Residents cleaned and mowed lawns until a fierce late-afternoon thunderstorm unleashed heavy rains and forced everyone inside.
A bulldozer clipped the siding of Chouinard's house in a few spots during the frantic fight to keep the fire at bay. Heat blew out some windows, causing severe smoke damage inside.
He and his wife were trying to stay optimistic, even though they don't know when they'll be able to live in their home again.
"Now we're just here to pick up the pieces and rebuild it better than before," he said. "Fort McMurray has given us a lot and we're just looking forward to giving back."
Officials have said it's dangerous to go into the scorched areas that have been fenced off. Municipal emergency management director Bob Couture reiterated that warning on Thursday after a media report showed a resident walking through the debris in a restricted area.

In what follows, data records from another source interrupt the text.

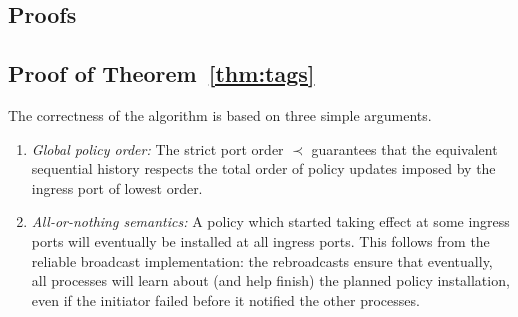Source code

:\documentclass[11pt,pdftex,letter]{article}
\newcommand{\eg}{{\it e.g.}}
\newcommand{\ssnote}[1]{\textcolor{heraldBlue}{\small \bf [SS: #1]}}
\newcommand{\ssnote}[1]{}
\begin{document}
\begin{appendix}

\section{Proofs}


\subsection{Proof of Theorem~\ref{thm:tags}}

The correctness of the algorithm is based on three simple arguments.

\begin{enumerate}
\item \emph{Global policy order:} The strict port order $\prec$
  guarantees that the equivalent sequential
history respects the total order of policy updates imposed by the ingress port of
lowest order. 

\item \emph{All-or-nothing semantics:} A policy which started taking effect at some ingress ports will eventually 
be installed at all ingress ports. This follows from the reliable broadcast implementation: the rebroadcasts ensure
that eventually, all processes will learn about (and help finish) the planned policy installation, even if the initiator failed before it
notified the other processes. 


\end{enumerate}
\end{appendix}
\end{document}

Nootan Patel thought she would be able to have a look at what's left of her home in the Stone Creek neighbourhood on Thursday and was surprised that authorities would not allow her to access it.
Patel, a supply chain manager at Suncor, wiped tears from her eyes as she peered through a chain-link fence at the rubble on the other side, where homes were burned to their foundations. Her home was the second hole from the barricade.

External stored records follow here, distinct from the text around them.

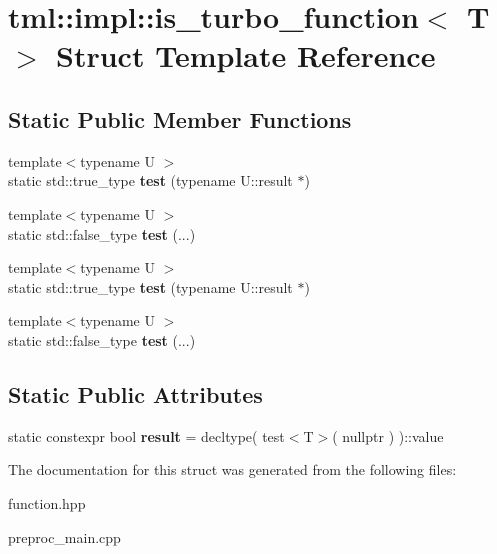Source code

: \hypertarget{structtml_1_1impl_1_1is__turbo__function}{\section{tml\+:\+:impl\+:\+:is\+\_\+turbo\+\_\+function$<$ T $>$ Struct Template Reference}
\label{structtml_1_1impl_1_1is__turbo__function}
}
\subsection*{Static Public Member Functions}
\begin{DoxyCompactItemize}
\item 
\hypertarget{structtml_1_1impl_1_1is__turbo__function_a080908c6ec87239783ef06ef5f7b094f}{{\footnotesize template$<$typename U $>$ }\\static std\+::true\+\_\+type {\bfseries test} (typename U\+::result $\ast$)}\label{structtml_1_1impl_1_1is__turbo__function_a080908c6ec87239783ef06ef5f7b094f}

\item 
\hypertarget{structtml_1_1impl_1_1is__turbo__function_adb46a6d1b25b0f6887450346229ba2a4}{{\footnotesize template$<$typename U $>$ }\\static std\+::false\+\_\+type {\bfseries test} (...)}\label{structtml_1_1impl_1_1is__turbo__function_adb46a6d1b25b0f6887450346229ba2a4}

\item 
\hypertarget{structtml_1_1impl_1_1is__turbo__function_a080908c6ec87239783ef06ef5f7b094f}{{\footnotesize template$<$typename U $>$ }\\static std\+::true\+\_\+type {\bfseries test} (typename U\+::result $\ast$)}\label{structtml_1_1impl_1_1is__turbo__function_a080908c6ec87239783ef06ef5f7b094f}

\item 
\hypertarget{structtml_1_1impl_1_1is__turbo__function_adb46a6d1b25b0f6887450346229ba2a4}{{\footnotesize template$<$typename U $>$ }\\static std\+::false\+\_\+type {\bfseries test} (...)}\label{structtml_1_1impl_1_1is__turbo__function_adb46a6d1b25b0f6887450346229ba2a4}

\end{DoxyCompactItemize}
\subsection*{Static Public Attributes}
\begin{DoxyCompactItemize}
\item 
\hypertarget{structtml_1_1impl_1_1is__turbo__function_af822cd9cf7f5fff88df7beb150ee2c85}{static constexpr bool {\bfseries result} = decltype( test$<$T$>$( nullptr ) )\+::value}\label{structtml_1_1impl_1_1is__turbo__function_af822cd9cf7f5fff88df7beb150ee2c85}

\end{DoxyCompactItemize}


The documentation for this struct was generated from the following files\+:\begin{DoxyCompactItemize}
\item 
function.\+hpp\item 
preproc\+\_\+main.\+cpp\end{DoxyCompactItemize}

"The news spread that I could go down and have a look at my house and see if there is any belongings, but looking at this, I don't think there will be any belongings left," she said.
"There were a few of my dad's gifts and a few of my grandma's gifts and so many things in the house which I had for years. I had all the silverware and everything which I was thinking I can get. But there's no hope right now."

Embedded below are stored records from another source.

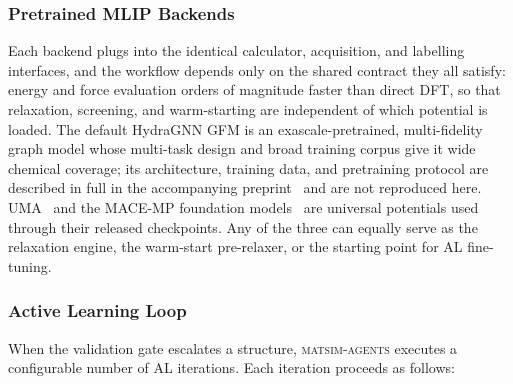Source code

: \documentclass[conference]{IEEEtran}
\def\ac#1{#1}%
\def\acs#1{#1}%
\begin{document}
\subsubsection{Pretrained MLIP Backends}
Each backend plugs into the identical calculator, acquisition, and labelling
interfaces, and the workflow depends only on the shared contract they all
satisfy: energy and force evaluation orders of magnitude faster than direct
\acs{DFT}, so that relaxation, screening, and warm-starting are independent of
which potential is loaded. The default HydraGNN \ac{GFM} is an
exascale-pretrained, multi-fidelity graph model whose multi-task design and
broad training corpus give it wide chemical coverage; its architecture, training
data, and pretraining protocol are described in full in the accompanying
preprint~\cite{lupopasini2026exascalegfm} and are not reproduced here.
UMA~\cite{wood2025uma} and the MACE-MP foundation
models~\cite{batatia2022,batatia2023macemp} are universal potentials used
through their released checkpoints. Any of the three can equally serve as the
relaxation engine, the warm-start pre-relaxer, or the starting point for
\acs{AL} fine-tuning.

\subsubsection{Active Learning Loop}
When the validation gate escalates a structure, \textsc{matsim-agents} executes a configurable
number of \acs{AL} iterations. Each iteration proceeds as follows:
\end{document}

Around the corner, Susan Barron and her family were also mourning the loss of sentimental items.
Her home is still standing, but her garage out back was destroyed.
"My husband had a lot of tools and antique things from his grandfather in the garage and he's still very hurt by the loss. It's things that aren't replaceable," said Barron, a retired police officer and paramedic.
Barron's daughter lives in the basement and she doesn't know whether sump pumps to keep water out worked.
She figures it'll be a few months at least before she and her family can live in the house again.
Maggie Macdonald checked on her nearby home and found it undamaged, but she wasn't rejoicing.
She was astonished by all of the destruction.
"I got into my vehicle and looked straight ahead and my heart just dropped to the ground," Macdonald said, struggling to hold back tears.
"We have friends that are right now going through a lot of stress."